Theresa May’s comments about her religious beliefs have attracted a good deal of hostility and suspicion. The Sun’s headline is particularly silly


Theresa May says her faith in God will guide our path out of Europe as she admits Brexit is keeping her awake

Several critical voices have quoted the headline of this Independent piece:

Theresa May reveals how her faith in God gives her confidence she is ‘doing the right thing’

However that summary rather flattens the original interview for the Sunday Times:

How does she steel herself for making tough decisions?
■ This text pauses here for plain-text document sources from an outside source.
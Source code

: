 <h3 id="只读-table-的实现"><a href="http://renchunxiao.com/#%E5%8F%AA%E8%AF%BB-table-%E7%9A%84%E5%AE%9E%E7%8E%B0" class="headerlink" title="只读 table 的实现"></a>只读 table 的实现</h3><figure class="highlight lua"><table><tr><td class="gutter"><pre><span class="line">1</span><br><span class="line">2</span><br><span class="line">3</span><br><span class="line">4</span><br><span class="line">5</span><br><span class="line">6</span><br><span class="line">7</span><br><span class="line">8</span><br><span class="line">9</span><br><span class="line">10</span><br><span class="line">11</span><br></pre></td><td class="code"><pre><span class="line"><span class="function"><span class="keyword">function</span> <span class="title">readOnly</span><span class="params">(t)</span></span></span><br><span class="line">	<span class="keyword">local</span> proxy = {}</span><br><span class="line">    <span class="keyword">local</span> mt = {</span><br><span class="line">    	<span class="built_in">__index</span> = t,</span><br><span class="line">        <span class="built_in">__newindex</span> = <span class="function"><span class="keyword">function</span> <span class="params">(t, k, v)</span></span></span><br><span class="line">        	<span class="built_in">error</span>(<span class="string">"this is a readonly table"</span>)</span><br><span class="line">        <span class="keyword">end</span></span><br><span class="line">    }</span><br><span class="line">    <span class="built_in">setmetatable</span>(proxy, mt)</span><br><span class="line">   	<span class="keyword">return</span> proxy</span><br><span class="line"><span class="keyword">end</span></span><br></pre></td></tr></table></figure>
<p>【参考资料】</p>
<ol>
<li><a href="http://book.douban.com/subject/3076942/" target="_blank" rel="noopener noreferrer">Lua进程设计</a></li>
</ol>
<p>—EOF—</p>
There will be many of them ahead.

“It’s not so much about how do you steel yourself, it’s about, ‘Are you doing the right thing?’ If you know you are doing the right thing, you have the confidence , the energy to go and deliver that right message.”

That sounds rather moral. “I suppose there is something in terms of faith, I am a practising member of the Church of England and so forth, that lies behind what I do. It’s not like I’ve decided to do what I’m going to do and I’m stubborn. I’ll think it through, have a gut instinct, look at the evidence, work through the arguments, because you have to think through the unintended consequences. But ultimately, if you’ve done all that and you believe it’s the right thing to do , then you should go and do it — but sometimes it is difficult.”
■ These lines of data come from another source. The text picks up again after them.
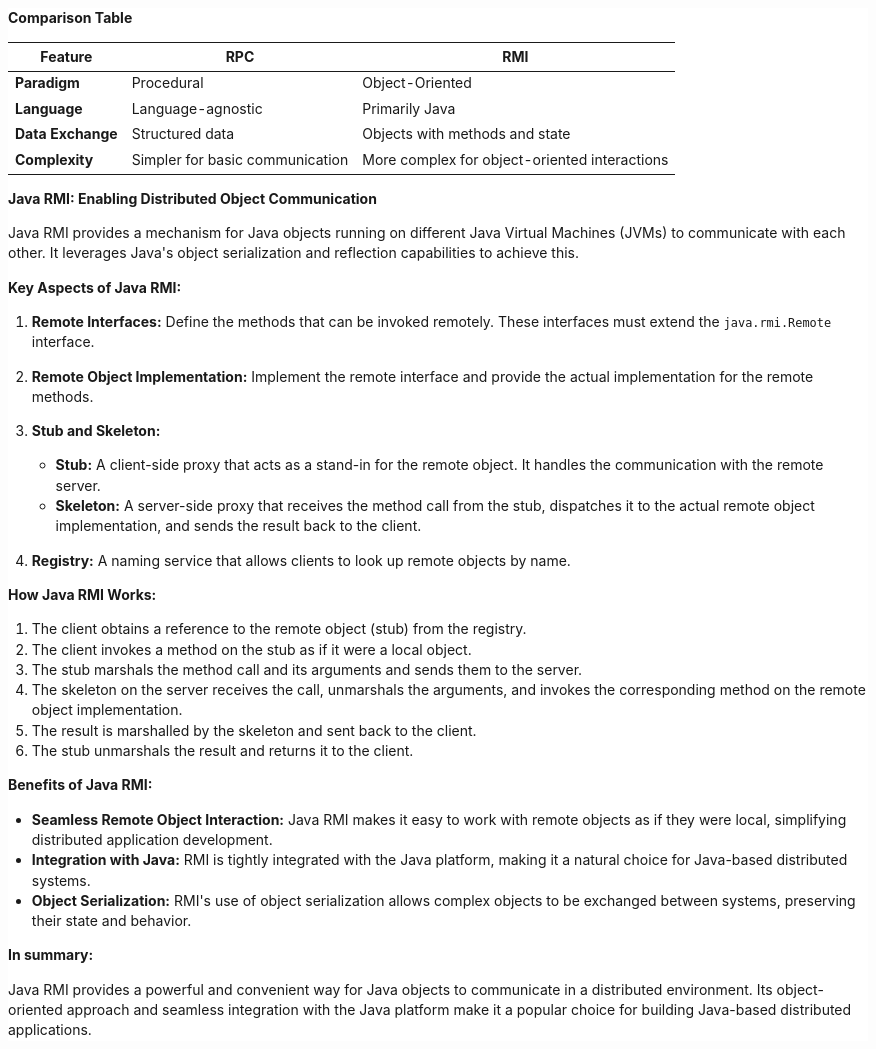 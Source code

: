 **Comparison Table**

| Feature           | RPC                             | RMI                                           |
| ----------------- | ------------------------------- | --------------------------------------------- |
| **Paradigm**      | Procedural                      | Object-Oriented                               |
| **Language**      | Language-agnostic               | Primarily Java                                |
| **Data Exchange** | Structured data                 | Objects with methods and state                |
| **Complexity**    | Simpler for basic communication | More complex for object-oriented interactions |

**Java RMI: Enabling Distributed Object Communication**

Java RMI provides a mechanism for Java objects running on different Java Virtual Machines (JVMs) to communicate with each other. It leverages Java's object serialization and reflection capabilities to achieve this.

**Key Aspects of Java RMI:**

1. **Remote Interfaces:** Define the methods that can be invoked remotely. These interfaces must extend the `java.rmi.Remote` interface.

2. **Remote Object Implementation:** Implement the remote interface and provide the actual implementation for the remote methods.

3. **Stub and Skeleton:**

   - **Stub:** A client-side proxy that acts as a stand-in for the remote object. It handles the communication with the remote server.
   - **Skeleton:** A server-side proxy that receives the method call from the stub, dispatches it to the actual remote object implementation, and sends the result back to the client.

4. **Registry:** A naming service that allows clients to look up remote objects by name.

**How Java RMI Works:**

1. The client obtains a reference to the remote object (stub) from the registry.
2. The client invokes a method on the stub as if it were a local object.
3. The stub marshals the method call and its arguments and sends them to the server.
4. The skeleton on the server receives the call, unmarshals the arguments, and invokes the corresponding method on the remote object implementation.
5. The result is marshalled by the skeleton and sent back to the client.
6. The stub unmarshals the result and returns it to the client.

**Benefits of Java RMI:**

- **Seamless Remote Object Interaction:** Java RMI makes it easy to work with remote objects as if they were local, simplifying distributed application development.
- **Integration with Java:** RMI is tightly integrated with the Java platform, making it a natural choice for Java-based distributed systems.
- **Object Serialization:** RMI's use of object serialization allows complex objects to be exchanged between systems, preserving their state and behavior.

**In summary:**

Java RMI provides a powerful and convenient way for Java objects to communicate in a distributed environment. Its object-oriented approach and seamless integration with the Java platform make it a popular choice for building Java-based distributed applications.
She didn’t bring her faith into the original comment about ‘doing the right thing’, only commented on it when prompted, and she did so with characteristically Anglican hesitancy – ‘I suppose there is something .. and so forth’.  I don’t think she is claiming direct (party political) guidance from God.  Her processes – whatever you think of the conclusions she reaches – seem rational and considered.  Perhaps the faith element lies most in her determination to do what she thinks is right, to carry it through, rather than in any claim her own precise sense of what is right in relation to, for example, Brexit negotiations, has any divine mandate.  Personally (and not for partisan political reasons) I’d rather she nuanced that ‘if you know you are doing the right thing’ because there must be so many decisions where you simply can’t have that kind of certainty.
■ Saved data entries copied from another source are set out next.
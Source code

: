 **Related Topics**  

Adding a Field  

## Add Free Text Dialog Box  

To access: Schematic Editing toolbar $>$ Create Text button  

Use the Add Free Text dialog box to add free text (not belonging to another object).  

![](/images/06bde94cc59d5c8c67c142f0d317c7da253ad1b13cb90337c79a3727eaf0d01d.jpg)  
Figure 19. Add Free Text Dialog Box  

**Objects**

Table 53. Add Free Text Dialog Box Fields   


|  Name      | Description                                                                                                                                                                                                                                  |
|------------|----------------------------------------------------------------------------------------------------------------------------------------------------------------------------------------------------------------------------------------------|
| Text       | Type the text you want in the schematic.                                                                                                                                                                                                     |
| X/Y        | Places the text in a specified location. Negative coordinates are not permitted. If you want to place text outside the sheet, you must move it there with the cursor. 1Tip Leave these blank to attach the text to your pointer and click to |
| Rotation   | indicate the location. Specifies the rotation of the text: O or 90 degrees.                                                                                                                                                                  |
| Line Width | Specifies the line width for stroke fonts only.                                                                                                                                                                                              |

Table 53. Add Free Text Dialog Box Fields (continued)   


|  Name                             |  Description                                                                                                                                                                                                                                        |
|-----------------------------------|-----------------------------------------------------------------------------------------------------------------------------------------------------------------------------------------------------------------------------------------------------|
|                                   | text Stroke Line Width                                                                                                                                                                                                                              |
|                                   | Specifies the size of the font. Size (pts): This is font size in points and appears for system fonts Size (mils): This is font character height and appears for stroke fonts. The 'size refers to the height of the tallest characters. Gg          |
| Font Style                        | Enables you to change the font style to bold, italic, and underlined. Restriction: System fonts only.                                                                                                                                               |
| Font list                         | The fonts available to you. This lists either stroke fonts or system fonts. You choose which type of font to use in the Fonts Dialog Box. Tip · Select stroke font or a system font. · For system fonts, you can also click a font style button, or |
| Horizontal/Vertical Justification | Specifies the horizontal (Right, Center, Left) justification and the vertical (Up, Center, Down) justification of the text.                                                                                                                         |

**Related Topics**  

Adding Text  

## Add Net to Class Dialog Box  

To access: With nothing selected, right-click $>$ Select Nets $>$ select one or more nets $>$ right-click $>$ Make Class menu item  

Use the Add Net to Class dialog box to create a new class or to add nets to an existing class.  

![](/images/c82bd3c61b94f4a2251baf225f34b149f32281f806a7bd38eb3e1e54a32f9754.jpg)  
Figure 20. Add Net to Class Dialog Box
Given that she is a Christian, given that she seems to have had a nudge from the interviewer to discuss her moral code (and possibly the interviewer directly raised religion in a question), I don’t find anything particularly outrageous in her comments.  There’s a huge difference between seeking to impose the rulings of a religion through government, and having a sense that your own outlook and way of approaching difficult questions has been in some way shaped by your faith.